JAKARTA - Kepala Kejaksaan Tinggi DKI Jakarta Patris Yusrian Jaya mengungkap pengembangan penyelidikan kasus korupsi kegiatan fiktif Dinas Kebudayaan DKI Jakarta.
Korupsi ini melibatkan pihak swasta selaku event organizer (EO) fiktif dan tak terdaftar secara resmi bernama GR-Pro.
Demi melancarkan aksinya, Kepala Dinas Kebudayaan Iwan Henry Wardhana (IHW) sampai menyediakan ruang kerja khusus untuk GR-Pro. Mereka telah beroperasi selama dua tahun.
"EO ini dibuatkan ruangan di Dinas Kebudayaan, serta mempunyai beberapa orang staf yang juga ikut berkantor di situ," kata Patris di Kantor Kejati DKI Jakarta, Kamis, 2 Januari.
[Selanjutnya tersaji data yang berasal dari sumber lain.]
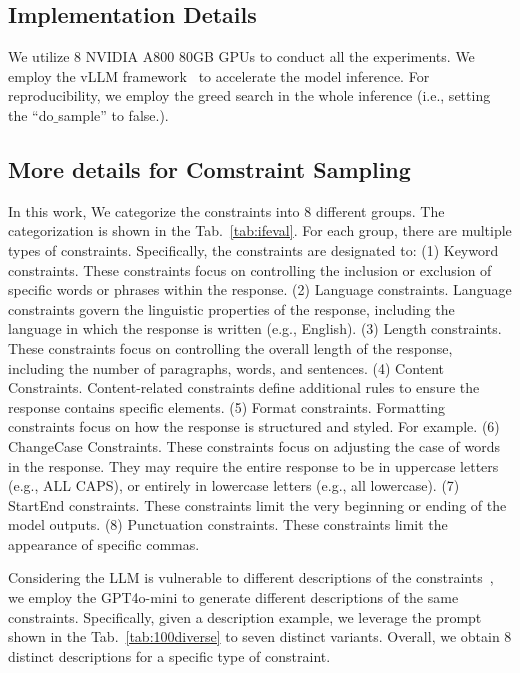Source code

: \subsection{Implementation Details}
We utilize 8 NVIDIA A800 80GB GPUs to conduct all the experiments. We employ the vLLM framework~\cite{kwon2023efficient} to accelerate the model inference. For reproducibility, we employ the greed search in the whole inference (i.e., setting the ``do$\_$sample'' to false.).


\subsection{More details for Comstraint Sampling} \label{appx:cons_tax}
In this work, We categorize the constraints into 8 different groups. The categorization is shown in the Tab.~\ref{tab:ifeval}. For each group, there are multiple types of constraints. Specifically, the constraints are designated to: (1) Keyword constraints. These constraints focus on controlling the inclusion or exclusion of specific words or phrases within the response. (2) Language constraints. Language constraints govern the linguistic properties of the response, including the language in which the response is written (e.g., English). (3) Length constraints. These constraints focus on controlling the overall length of the response, including the number of paragraphs, words, and sentences. (4) Content Constraints. Content-related constraints define additional rules to ensure the response contains specific elements. (5) Format constraints. Formatting constraints focus on how the response is structured and styled. For example. (6) ChangeCase Constraints. These constraints focus on adjusting the case of words in the response. They may require the entire response to be in uppercase letters (e.g., ALL CAPS), or entirely in lowercase letters (e.g., all lowercase). (7) StartEnd constraints. These constraints limit the very beginning or ending of the model outputs. (8) Punctuation constraints. These constraints limit the appearance of specific commas.



Considering the LLM is vulnerable to different descriptions of the constraints~\cite{yan2024contrastive}, we employ the GPT4o-mini to generate different descriptions of the same constraints. Specifically, given a description example, we leverage the prompt shown in the Tab.~\ref{tab:100diverse} to seven distinct variants. Overall, we obtain 8 distinct descriptions for a specific type of constraint.

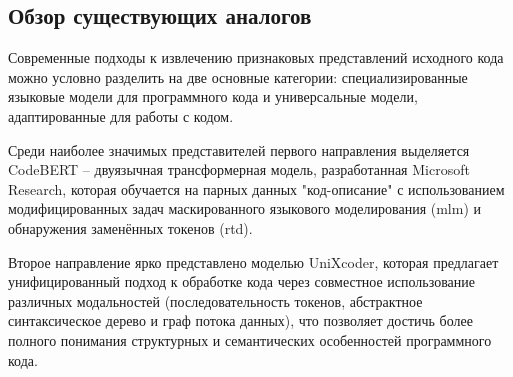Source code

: \documentclass[../part_1.tex]{subfiles}
\begin{document}
\subsection{Обзор существующих аналогов}
\par Современные подходы к извлечению признаковых представлений исходного кода можно условно разделить на две основные категории: специализированные языковые модели для программного кода и универсальные модели, адаптированные для работы с кодом. 
\par Среди наиболее значимых представителей первого направления выделяется CodeBERT\cite{feng2020codebertpretrainedmodelprogramming} -- двуязычная трансформерная модель, разработанная Microsoft Research, которая обучается на парных данных "код-описание" с использованием модифицированных задач маскированного языкового моделирования (\acrshort{mlm}) и обнаружения заменённых токенов (\acrshort{rtd}). 
\par Второе направление ярко представлено моделью UniXcoder\cite{guo2022unixcoder}, которая предлагает унифицированный подход к обработке кода через совместное использование различных модальностей (последовательность токенов, абстрактное синтаксическое дерево и граф потока данных), что позволяет достичь более полного понимания структурных и семантических особенностей программного кода.
\end{document}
Dalam pemeriksaan awal, Kejati memprediksi nilai kegiatan Dinas Kebudayaan DKI yang dikorupsi sebesar Rp150 miliar. Patris menyebut ada kemungkinan nilai tersebut bisa lebih besar seiring pengembangan penyelidikan.
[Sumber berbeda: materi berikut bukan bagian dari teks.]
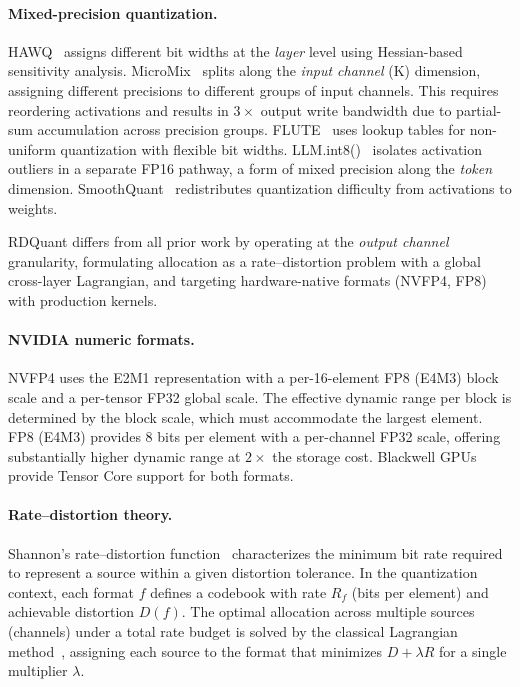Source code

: \documentclass{article}
\begin{document}
\paragraph{Mixed-precision quantization.}
HAWQ~\cite{dong2019hawq} assigns different bit widths at the \emph{layer} level using Hessian-based sensitivity analysis.
MicroMix~\cite{yi2024micromix} splits along the \emph{input channel} (K) dimension, assigning different precisions to different groups of input channels.
This requires reordering activations and results in $3\times$ output write bandwidth due to partial-sum accumulation across precision groups.
FLUTE~\cite{guo2024flute} uses lookup tables for non-uniform quantization with flexible bit widths.
LLM.int8()~\cite{dettmers2022gpt3int8} isolates activation outliers in a separate FP16 pathway, a form of mixed precision along the \emph{token} dimension.
SmoothQuant~\cite{xiao2023smoothquant} redistributes quantization difficulty from activations to weights.

RDQuant differs from all prior work by operating at the \emph{output channel} granularity, formulating allocation as a rate--distortion problem with a global cross-layer Lagrangian, and targeting hardware-native formats (NVFP4, FP8) with production kernels.

\paragraph{NVIDIA numeric formats.}
NVFP4 uses the E2M1 representation with a per-16-element FP8 (E4M3) block scale and a per-tensor FP32 global scale.
The effective dynamic range per block is determined by the block scale, which must accommodate the largest element.
FP8 (E4M3) provides 8 bits per element with a per-channel FP32 scale, offering substantially higher dynamic range at $2\times$ the storage cost.
Blackwell GPUs provide Tensor Core support for both formats.

\paragraph{Rate--distortion theory.}
Shannon's rate--distortion function~\cite{shannon1959coding} characterizes the minimum bit rate required to represent a source within a given distortion tolerance.
In the quantization context, each format $f$ defines a codebook with rate $R_f$ (bits per element) and achievable distortion $D(f)$.
The optimal allocation across multiple sources (channels) under a total rate budget is solved by the classical Lagrangian method~\cite{cover2006elements}, assigning each source to the format that minimizes $D + \lambda R$ for a single multiplier $\lambda$.
\end{document}
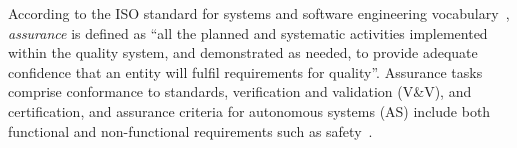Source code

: \documentclass[runningheads]{llncs}
\begin{document}
According to the ISO standard for systems and software engineering vocabulary~\cite{ISO24765:2017}, \emph{assurance} is defined as ``all the planned and systematic activities implemented within the quality system, and demonstrated as needed, to provide adequate confidence that an entity will fulfil requirements for quality''.
%
Assurance tasks comprise conformance to standards, verification and validation (V\&V), and certification, and assurance criteria for autonomous systems (AS) include both functional and non-functional requirements such as safety~\cite{Cheng2014}. 


\end{document}
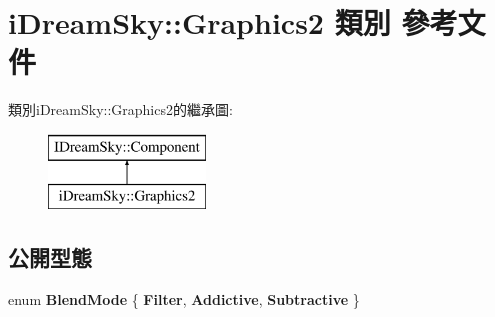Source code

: \hypertarget{classi_dream_sky_1_1_graphics2}{}\section{i\+Dream\+Sky\+:\+:Graphics2 類別 參考文件}
\label{classi_dream_sky_1_1_graphics2}
類別i\+Dream\+Sky\+:\+:Graphics2的繼承圖\+:\begin{figure}[H]
\begin{center}
\leavevmode
\includegraphics[height=2.000000cm]{classi_dream_sky_1_1_graphics2}
\end{center}
\end{figure}
\subsection*{公開型態}
\begin{DoxyCompactItemize}
\item 
enum {\bfseries Blend\+Mode} \{ {\bfseries Filter}, 
{\bfseries Addictive}, 
{\bfseries Subtractive}
 \}\hypertarget{classi_dream_sky_1_1_graphics2_a0e82fa0761f79dd71f2e6b31172a1bc4}{}\label{classi_dream_sky_1_1_graphics2_a0e82fa0761f79dd71f2e6b31172a1bc4}

\end{DoxyCompactItemize}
"Dalam perkembangannya tentunya akan kita kembangkan kegiatan-kegiatan lain. Termasuk kegiatan di 2024, belum termasuk yang Rp150 miliar yang kita proses ini. Jadi masih terus dikembangkan," ungkap Patris.
BACA JUGA:
Dalam kasus ini, tiga orang telah ditetapkan sebagai tersangka, yakni Kepala Dinas Kebudayaan (Disbud) DKI Iwan Henry Wardhana (IHW), Kepala Bidang Pemanfaatan Disbud DKI Mohamad Fairza Maulana (MFM), dan pihak swasta selaku pemilik EO bernama Gatot Arif Rahmadi (GAR).
Saat ini, Gatot selaku pemilik EO fiktif telah ditahan di Rutan Cipinang selama 20 hari, usai menjalani pemeriksaan sebagai tersangka. Kemudian, Kejati DKI menjadwalkan pemanggilan kepada Iwan dan Fairza selaku pemeriksaan tersangka pada pekan depan.
Kegiatan yang dikerjasamakan dengan GR-Pro dilancarkan dengan dua variasi, yakni kegiatan yang sepenuhnya fiktif, lalu kegiatan yang sebagian dilaksanakan dan sebagian lagi difiktifkan.
Dalam menjalankan kegiatan yang bersumber dari APBD perangkat daerah seperti Disbud harus membuat pertanggungjawaban penggunaan anggaran.
Untuk menutupi celah itu, Iwan dan Fairza membuat surat pertanggungjawaban atau SPJ dengan menggunakan stempel-stempel palsu dan meminjam beberapa perusahaan-perusahaan dengan imbalan 2,5 persen. Perusahaan itu pun tak melaksanakan kegiatan seperti yang dibuat di SPJ Dinas Kebudayaan.
"Salah satu kegiatannya itu pagelaran seni dengan anggaran Rp15 miliar. Modus manipulasi di antaranya mendatangkan beberapa pihak kemudian diberi seragam sebagai penari," jelas Patris.
"Selanjutnya foto-foto di panggung dan diberi judul seolah-olah foto ini setelah melaksanakan kegiatan tarian tertentu, Tapi tariannya tidak pernah ada. Dan ini kemudian dibuat pertanggungjawaban. Itu juga sudah dilengkapi dengan stempel-stempel palsu dari pengelola," tambahnya.